The White House will form an interagency task force to coordinate federal health information technology programs.
The task force will be led by the Health and Human Services Department’s National Coordinator for Health IT, Dr. David Blumenthal. It will have officials from the Agriculture, Commerce, Defense and Veterans Affairs departments, the Social security Administration and the Office of Personnel Management, according to a Feb. 19 memo from the Peter Orszag, director of the Office of Management and Budget and HHS Secretary Kathleen Sebelius.
The group is needed to facilitate President Obama’s health reform agenda and distributing $20 billion in economic stimulus law funding for health IT. Currently, lack of coordination among many councils and advisory groups is holding back progress, the memo said.
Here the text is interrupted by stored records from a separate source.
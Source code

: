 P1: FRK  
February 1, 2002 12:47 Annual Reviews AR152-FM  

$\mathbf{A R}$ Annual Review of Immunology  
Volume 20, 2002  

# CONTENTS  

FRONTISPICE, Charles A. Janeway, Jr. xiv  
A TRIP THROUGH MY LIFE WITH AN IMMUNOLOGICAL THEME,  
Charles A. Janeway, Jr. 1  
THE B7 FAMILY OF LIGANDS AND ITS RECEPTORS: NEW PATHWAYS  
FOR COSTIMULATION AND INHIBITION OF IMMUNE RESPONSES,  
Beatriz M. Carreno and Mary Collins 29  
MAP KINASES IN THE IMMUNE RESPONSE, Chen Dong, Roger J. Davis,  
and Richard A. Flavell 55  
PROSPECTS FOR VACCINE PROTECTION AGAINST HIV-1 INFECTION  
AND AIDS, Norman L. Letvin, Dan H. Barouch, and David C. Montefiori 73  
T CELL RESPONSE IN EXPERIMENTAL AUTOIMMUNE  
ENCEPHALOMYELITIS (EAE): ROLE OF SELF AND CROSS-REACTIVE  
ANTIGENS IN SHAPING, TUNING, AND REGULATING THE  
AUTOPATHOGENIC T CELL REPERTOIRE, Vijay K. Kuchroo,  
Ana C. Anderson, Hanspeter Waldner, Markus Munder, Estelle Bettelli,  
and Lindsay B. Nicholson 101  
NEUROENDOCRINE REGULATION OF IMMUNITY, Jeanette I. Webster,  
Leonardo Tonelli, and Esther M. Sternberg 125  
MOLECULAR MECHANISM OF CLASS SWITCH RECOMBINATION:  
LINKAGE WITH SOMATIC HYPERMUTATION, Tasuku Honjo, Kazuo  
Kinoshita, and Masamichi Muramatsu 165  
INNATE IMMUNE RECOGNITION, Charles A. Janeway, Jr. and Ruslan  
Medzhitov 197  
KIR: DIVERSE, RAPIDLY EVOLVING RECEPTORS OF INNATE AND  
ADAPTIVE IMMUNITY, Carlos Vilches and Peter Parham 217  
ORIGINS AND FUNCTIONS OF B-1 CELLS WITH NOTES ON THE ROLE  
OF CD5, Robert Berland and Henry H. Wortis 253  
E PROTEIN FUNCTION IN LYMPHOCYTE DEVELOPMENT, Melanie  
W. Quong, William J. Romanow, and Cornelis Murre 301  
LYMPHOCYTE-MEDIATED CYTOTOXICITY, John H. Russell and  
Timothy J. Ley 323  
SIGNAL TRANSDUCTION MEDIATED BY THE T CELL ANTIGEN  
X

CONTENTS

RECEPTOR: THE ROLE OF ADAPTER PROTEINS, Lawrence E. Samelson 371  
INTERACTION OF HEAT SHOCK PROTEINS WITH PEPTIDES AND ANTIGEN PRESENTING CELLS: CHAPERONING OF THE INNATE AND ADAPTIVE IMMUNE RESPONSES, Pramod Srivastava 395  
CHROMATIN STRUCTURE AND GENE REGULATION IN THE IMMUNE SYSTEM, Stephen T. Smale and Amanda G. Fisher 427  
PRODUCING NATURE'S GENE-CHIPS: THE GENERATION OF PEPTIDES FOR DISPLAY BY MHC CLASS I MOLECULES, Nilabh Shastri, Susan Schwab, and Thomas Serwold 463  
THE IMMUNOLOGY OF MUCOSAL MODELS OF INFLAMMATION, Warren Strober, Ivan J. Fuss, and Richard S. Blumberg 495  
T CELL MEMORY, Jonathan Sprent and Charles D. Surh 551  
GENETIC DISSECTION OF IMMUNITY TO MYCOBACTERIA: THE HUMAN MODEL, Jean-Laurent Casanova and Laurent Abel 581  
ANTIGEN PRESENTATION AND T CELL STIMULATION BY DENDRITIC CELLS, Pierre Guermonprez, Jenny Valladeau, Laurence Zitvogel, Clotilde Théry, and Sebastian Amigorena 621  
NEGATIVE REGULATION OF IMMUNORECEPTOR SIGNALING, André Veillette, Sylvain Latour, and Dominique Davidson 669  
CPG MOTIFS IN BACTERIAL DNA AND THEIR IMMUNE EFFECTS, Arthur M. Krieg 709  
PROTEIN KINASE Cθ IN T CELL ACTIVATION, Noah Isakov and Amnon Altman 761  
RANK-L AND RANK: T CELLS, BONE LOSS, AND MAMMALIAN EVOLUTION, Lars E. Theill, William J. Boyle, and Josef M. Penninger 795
“The fragmentation of current federal health IT responsibilities, programs and coordinating mechanisms must be overcome to execute effectively the president's program,” Orszag and Sebelius wrote.
Existing interagency health IT groups would be dissolved to form a Government-wide Health IT Task Force for policy development, implementation, coordination and transparency. The task force would span DOD, the VA, the SSA, USDA, OPM and Commerce.
Membership would be limited to those agencies because they are the primary agencies for federal health IT. However, work groups on the task force would allow for broad participation from all federal agencies, the memo said.
OMB's health program associate director, as well as the federal government's chief information officer and chief technology officer, will be vice-chairs of the task force, the memo said.
Immediate topics for discussion include the Federal Health Architecture, deployment of the Beacon Community program to highlight implementations of health IT in communities, coordinating privacy and security standards in the federal government and between federal and private stakeholders, and interoperability and health information exchange between federal and private health care providers.